REQUIREMENT.
Once you have read the data below, write it all out exactly.

SUPPLIED RECORDS.
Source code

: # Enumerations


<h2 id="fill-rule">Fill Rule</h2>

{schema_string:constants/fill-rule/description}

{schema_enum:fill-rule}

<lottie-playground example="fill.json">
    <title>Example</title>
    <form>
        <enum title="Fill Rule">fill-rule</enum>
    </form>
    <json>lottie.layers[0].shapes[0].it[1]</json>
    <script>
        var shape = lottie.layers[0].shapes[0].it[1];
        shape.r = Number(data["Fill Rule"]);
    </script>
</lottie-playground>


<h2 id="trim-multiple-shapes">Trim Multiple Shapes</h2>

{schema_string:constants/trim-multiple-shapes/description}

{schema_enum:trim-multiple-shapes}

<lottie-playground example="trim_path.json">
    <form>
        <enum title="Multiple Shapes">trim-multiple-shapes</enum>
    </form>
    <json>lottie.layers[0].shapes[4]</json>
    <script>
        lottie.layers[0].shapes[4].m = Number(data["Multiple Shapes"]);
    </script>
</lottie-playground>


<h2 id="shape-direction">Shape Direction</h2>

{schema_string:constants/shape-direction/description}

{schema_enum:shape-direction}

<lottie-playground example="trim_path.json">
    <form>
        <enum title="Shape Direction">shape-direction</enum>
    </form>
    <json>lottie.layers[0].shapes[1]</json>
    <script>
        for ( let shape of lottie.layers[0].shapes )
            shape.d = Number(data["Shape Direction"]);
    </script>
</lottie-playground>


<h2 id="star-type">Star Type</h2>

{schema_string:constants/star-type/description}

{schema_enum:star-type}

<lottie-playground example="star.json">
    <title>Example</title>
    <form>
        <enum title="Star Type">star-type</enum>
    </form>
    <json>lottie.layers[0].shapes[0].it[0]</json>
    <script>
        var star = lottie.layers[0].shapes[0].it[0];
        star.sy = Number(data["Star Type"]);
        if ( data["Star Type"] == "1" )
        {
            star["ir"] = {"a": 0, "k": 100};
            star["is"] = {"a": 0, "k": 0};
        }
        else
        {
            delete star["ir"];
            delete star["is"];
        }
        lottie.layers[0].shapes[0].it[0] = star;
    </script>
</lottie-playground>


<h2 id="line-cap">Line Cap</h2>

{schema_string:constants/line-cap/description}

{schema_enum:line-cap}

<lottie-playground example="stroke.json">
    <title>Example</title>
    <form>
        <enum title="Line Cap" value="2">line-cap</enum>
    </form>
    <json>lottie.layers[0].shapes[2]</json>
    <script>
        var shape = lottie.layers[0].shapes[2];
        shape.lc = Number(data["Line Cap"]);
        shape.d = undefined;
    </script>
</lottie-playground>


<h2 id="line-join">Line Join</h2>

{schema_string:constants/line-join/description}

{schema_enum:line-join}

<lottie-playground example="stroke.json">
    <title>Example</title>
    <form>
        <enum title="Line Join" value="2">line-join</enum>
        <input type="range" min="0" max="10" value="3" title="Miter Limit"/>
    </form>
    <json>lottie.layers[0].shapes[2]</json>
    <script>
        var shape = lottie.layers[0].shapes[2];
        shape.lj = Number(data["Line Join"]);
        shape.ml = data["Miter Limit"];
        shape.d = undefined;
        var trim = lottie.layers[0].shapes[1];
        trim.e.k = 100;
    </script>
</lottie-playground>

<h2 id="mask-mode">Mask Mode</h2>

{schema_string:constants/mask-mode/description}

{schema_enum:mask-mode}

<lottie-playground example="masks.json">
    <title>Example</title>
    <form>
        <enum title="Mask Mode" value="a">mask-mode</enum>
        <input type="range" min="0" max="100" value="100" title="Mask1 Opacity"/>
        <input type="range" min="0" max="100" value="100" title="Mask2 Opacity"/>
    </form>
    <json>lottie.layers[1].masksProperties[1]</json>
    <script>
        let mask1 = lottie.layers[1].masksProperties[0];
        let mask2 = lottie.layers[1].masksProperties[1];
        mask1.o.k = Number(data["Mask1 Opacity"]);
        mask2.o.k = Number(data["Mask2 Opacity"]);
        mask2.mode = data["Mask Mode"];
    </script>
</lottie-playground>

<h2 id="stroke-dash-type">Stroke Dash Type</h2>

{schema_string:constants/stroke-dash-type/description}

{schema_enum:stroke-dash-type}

REPLY.
Source code

: # Enumerations


<h2 id="fill-rule">Fill Rule</h2>

{schema_string:constants/fill-rule/description}

{schema_enum:fill-rule}

<lottie-playground example="fill.json">
    <title>Example</title>
    <form>
        <enum title="Fill Rule">fill-rule</enum>
    </form>
    <json>lottie.layers[0].shapes[0].it[1]</json>
    <script>
        var shape = lottie.layers[0].shapes[0].it[1];
        shape.r = Number(data["Fill Rule"]);
    </script>
</lottie-playground>


<h2 id="trim-multiple-shapes">Trim Multiple Shapes</h2>

{schema_string:constants/trim-multiple-shapes/description}

{schema_enum:trim-multiple-shapes}

<lottie-playground example="trim_path.json">
    <form>
        <enum title="Multiple Shapes">trim-multiple-shapes</enum>
    </form>
    <json>lottie.layers[0].shapes[4]</json>
    <script>
        lottie.layers[0].shapes[4].m = Number(data["Multiple Shapes"]);
    </script>
</lottie-playground>


<h2 id="shape-direction">Shape Direction</h2>

{schema_string:constants/shape-direction/description}

{schema_enum:shape-direction}

<lottie-playground example="trim_path.json">
    <form>
        <enum title="Shape Direction">shape-direction</enum>
    </form>
    <json>lottie.layers[0].shapes[1]</json>
    <script>
        for ( let shape of lottie.layers[0].shapes )
            shape.d = Number(data["Shape Direction"]);
    </script>
</lottie-playground>


<h2 id="star-type">Star Type</h2>

{schema_string:constants/star-type/description}

{schema_enum:star-type}

<lottie-playground example="star.json">
    <title>Example</title>
    <form>
        <enum title="Star Type">star-type</enum>
    </form>
    <json>lottie.layers[0].shapes[0].it[0]</json>
    <script>
        var star = lottie.layers[0].shapes[0].it[0];
        star.sy = Number(data["Star Type"]);
        if ( data["Star Type"] == "1" )
        {
            star["ir"] = {"a": 0, "k": 100};
            star["is"] = {"a": 0, "k": 0};
        }
        else
        {
            delete star["ir"];
            delete star["is"];
        }
        lottie.layers[0].shapes[0].it[0] = star;
    </script>
</lottie-playground>


<h2 id="line-cap">Line Cap</h2>

{schema_string:constants/line-cap/description}

{schema_enum:line-cap}

<lottie-playground example="stroke.json">
    <title>Example</title>
    <form>
        <enum title="Line Cap" value="2">line-cap</enum>
    </form>
    <json>lottie.layers[0].shapes[2]</json>
    <script>
        var shape = lottie.layers[0].shapes[2];
        shape.lc = Number(data["Line Cap"]);
        shape.d = undefined;
    </script>
</lottie-playground>


<h2 id="line-join">Line Join</h2>

{schema_string:constants/line-join/description}

{schema_enum:line-join}

<lottie-playground example="stroke.json">
    <title>Example</title>
    <form>
        <enum title="Line Join" value="2">line-join</enum>
        <input type="range" min="0" max="10" value="3" title="Miter Limit"/>
    </form>
    <json>lottie.layers[0].shapes[2]</json>
    <script>
        var shape = lottie.layers[0].shapes[2];
        shape.lj = Number(data["Line Join"]);
        shape.ml = data["Miter Limit"];
        shape.d = undefined;
        var trim = lottie.layers[0].shapes[1];
        trim.e.k = 100;
    </script>
</lottie-playground>

<h2 id="mask-mode">Mask Mode</h2>

{schema_string:constants/mask-mode/description}

{schema_enum:mask-mode}

<lottie-playground example="masks.json">
    <title>Example</title>
    <form>
        <enum title="Mask Mode" value="a">mask-mode</enum>
        <input type="range" min="0" max="100" value="100" title="Mask1 Opacity"/>
        <input type="range" min="0" max="100" value="100" title="Mask2 Opacity"/>
    </form>
    <json>lottie.layers[1].masksProperties[1]</json>
    <script>
        let mask1 = lottie.layers[1].masksProperties[0];
        let mask2 = lottie.layers[1].masksProperties[1];
        mask1.o.k = Number(data["Mask1 Opacity"]);
        mask2.o.k = Number(data["Mask2 Opacity"]);
        mask2.mode = data["Mask Mode"];
    </script>
</lottie-playground>

<h2 id="stroke-dash-type">Stroke Dash Type</h2>

{schema_string:constants/stroke-dash-type/description}

{schema_enum:stroke-dash-type}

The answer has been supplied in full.